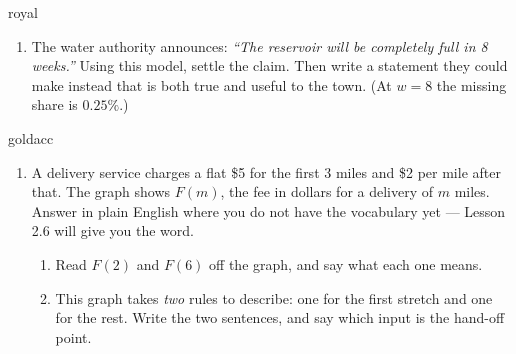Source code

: \documentclass[10pt]{article}
\begin{document}
\begin{scenariobox}{royal}
\begin{enumerate}[leftmargin=1.6em, itemsep=6pt, topsep=2pt, start=6]

\item The water authority announces: \emph{``The reservoir will be completely full in 8 weeks.''}
Using this model, settle the claim. Then write a statement they could make instead that is both true
and useful to the town. (At $w=8$ the missing share is $0.25\%$.)


\end{enumerate}
\end{scenariobox}

\vspace{0.10in}

\boxguard[24]
\begin{scenariobox}{goldacc}
\small
\begin{enumerate}[leftmargin=1.6em, itemsep=6pt, topsep=2pt, start=10]

\item A delivery service charges a flat \$5 for the first $3$ miles and \$2 per mile after that. The
graph shows $F(m)$, the fee in dollars for a delivery of $m$ miles. Answer in plain English where you
do not have the vocabulary yet --- Lesson 2.6 will give you the word.

\begin{center}
\end{center}

\begin{enumerate}[label=(\alph*), leftmargin=1.6em, itemsep=5pt, topsep=4pt]
  \item Read $F(2)$ and $F(6)$ off the graph, and say what each one means.


  \item This graph takes \emph{two} rules to describe: one for the first stretch and one for the
        rest. Write the two sentences, and say which input is the hand-off point.


\end{enumerate}
\end{enumerate}
\end{scenariobox}
\end{document}
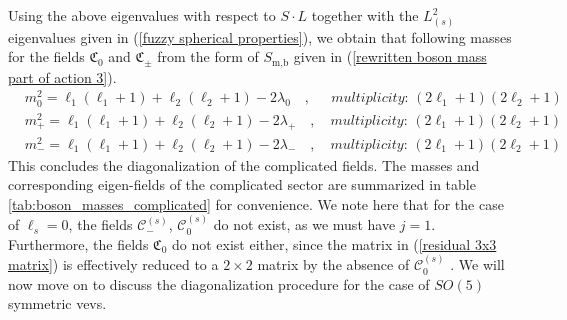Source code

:\newpage
Using the above eigenvalues with respect to $S \cdot L$ together with the $L_{(s)}^2$ eigenvalues given in (\ref{fuzzy spherical properties}), we obtain that following masses for the fields $\mathfrak{C}_0$ and $\mathfrak{C}_{\pm}$ from the form of $S_{\text{m,b}}$ given in (\ref{rewritten boson mass part of action 3}).
%
%
\begin{align}
& m^2_{0} = \ell_1 (\ell_1 + 1) + \ell_2 (\ell_2 + 1) - 2 \lambda_0
%
\quad , \quad\;\,
%
\textit{multiplicity: } (2 \ell_1 + 1) (2 \ell_2 + 1)
\\
& m^2_{+} = \ell_1 (\ell_1 + 1) + \ell_2 (\ell_2 + 1) - 2 \lambda_{+}
%
\quad , \quad
%
\textit{multiplicity: } (2 \ell_1 + 1) (2 \ell_2 + 1)
\\
& m^2_{-} = \ell_1 (\ell_1 + 1) + \ell_2 (\ell_2 + 1) - 2 \lambda_{-}
%
\quad , \quad
%
\textit{multiplicity: } (2 \ell_1 + 1) (2 \ell_2 + 1)
\end{align}
%
%
This concludes the diagonalization of the complicated fields. The masses and corresponding eigen-fields of the complicated sector are summarized in table \ref{tab:boson_masses_complicated} for convenience. We note here that for the case of $\ell_s = 0$, the fields $\mathcal{C}^{(s)}_{-}$, $\mathcal{C}^{(s)}_{0}$ do not exist, as we must have $j=1$. Furthermore, the fields $\mathfrak{C}_0$ do not exist either, since the matrix in (\ref{residual 3x3 matrix}) is effectively reduced to a $2 \times 2$ matrix by the absence of $\mathcal{C}^{(s)}_{0}$ \cite{Two-point functions in D5-D3}. We will now move on to discuss the diagonalization procedure for the case of $SO(5)$ symmetric vevs.
%
%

--- ASSIGNMENT ---
The entries above need to be printed again exactly; please exclude all pictures.

--- ANSWER TO THE EXERCISE ---
Source code

: \documentclass[10pt]{article}
\begin{document}
\begin{scenariobox}{royal}
\begin{enumerate}[leftmargin=1.6em, itemsep=6pt, topsep=2pt, start=6]

\item The water authority announces: \emph{``The reservoir will be completely full in 8 weeks.''}
Using this model, settle the claim. Then write a statement they could make instead that is both true
and useful to the town. (At $w=8$ the missing share is $0.25\%$.)


\end{enumerate}
\end{scenariobox}

\vspace{0.10in}

\boxguard[24]
\begin{scenariobox}{goldacc}
\small
\begin{enumerate}[leftmargin=1.6em, itemsep=6pt, topsep=2pt, start=10]

\item A delivery service charges a flat \$5 for the first $3$ miles and \$2 per mile after that. The
graph shows $F(m)$, the fee in dollars for a delivery of $m$ miles. Answer in plain English where you
do not have the vocabulary yet --- Lesson 2.6 will give you the word.

\begin{center}
\end{center}

\begin{enumerate}[label=(\alph*), leftmargin=1.6em, itemsep=5pt, topsep=4pt]
  \item Read $F(2)$ and $F(6)$ off the graph, and say what each one means.


  \item This graph takes \emph{two} rules to describe: one for the first stretch and one for the
        rest. Write the two sentences, and say which input is the hand-off point.


\end{enumerate}
\end{enumerate}
\end{scenariobox}
\end{document}
Source code

:\newpage
Using the above eigenvalues with respect to $S \cdot L$ together with the $L_{(s)}^2$ eigenvalues given in (\ref{fuzzy spherical properties}), we obtain that following masses for the fields $\mathfrak{C}_0$ and $\mathfrak{C}_{\pm}$ from the form of $S_{\text{m,b}}$ given in (\ref{rewritten boson mass part of action 3}).
%
%
\begin{align}
& m^2_{0} = \ell_1 (\ell_1 + 1) + \ell_2 (\ell_2 + 1) - 2 \lambda_0
%
\quad , \quad\;\,
%
\textit{multiplicity: } (2 \ell_1 + 1) (2 \ell_2 + 1)
\\
& m^2_{+} = \ell_1 (\ell_1 + 1) + \ell_2 (\ell_2 + 1) - 2 \lambda_{+}
%
\quad , \quad
%
\textit{multiplicity: } (2 \ell_1 + 1) (2 \ell_2 + 1)
\\
& m^2_{-} = \ell_1 (\ell_1 + 1) + \ell_2 (\ell_2 + 1) - 2 \lambda_{-}
%
\quad , \quad
%
\textit{multiplicity: } (2 \ell_1 + 1) (2 \ell_2 + 1)
\end{align}
%
%
This concludes the diagonalization of the complicated fields. The masses and corresponding eigen-fields of the complicated sector are summarized in table \ref{tab:boson_masses_complicated} for convenience. We note here that for the case of $\ell_s = 0$, the fields $\mathcal{C}^{(s)}_{-}$, $\mathcal{C}^{(s)}_{0}$ do not exist, as we must have $j=1$. Furthermore, the fields $\mathfrak{C}_0$ do not exist either, since the matrix in (\ref{residual 3x3 matrix}) is effectively reduced to a $2 \times 2$ matrix by the absence of $\mathcal{C}^{(s)}_{0}$ \cite{Two-point functions in D5-D3}. We will now move on to discuss the diagonalization procedure for the case of $SO(5)$ symmetric vevs.
%
%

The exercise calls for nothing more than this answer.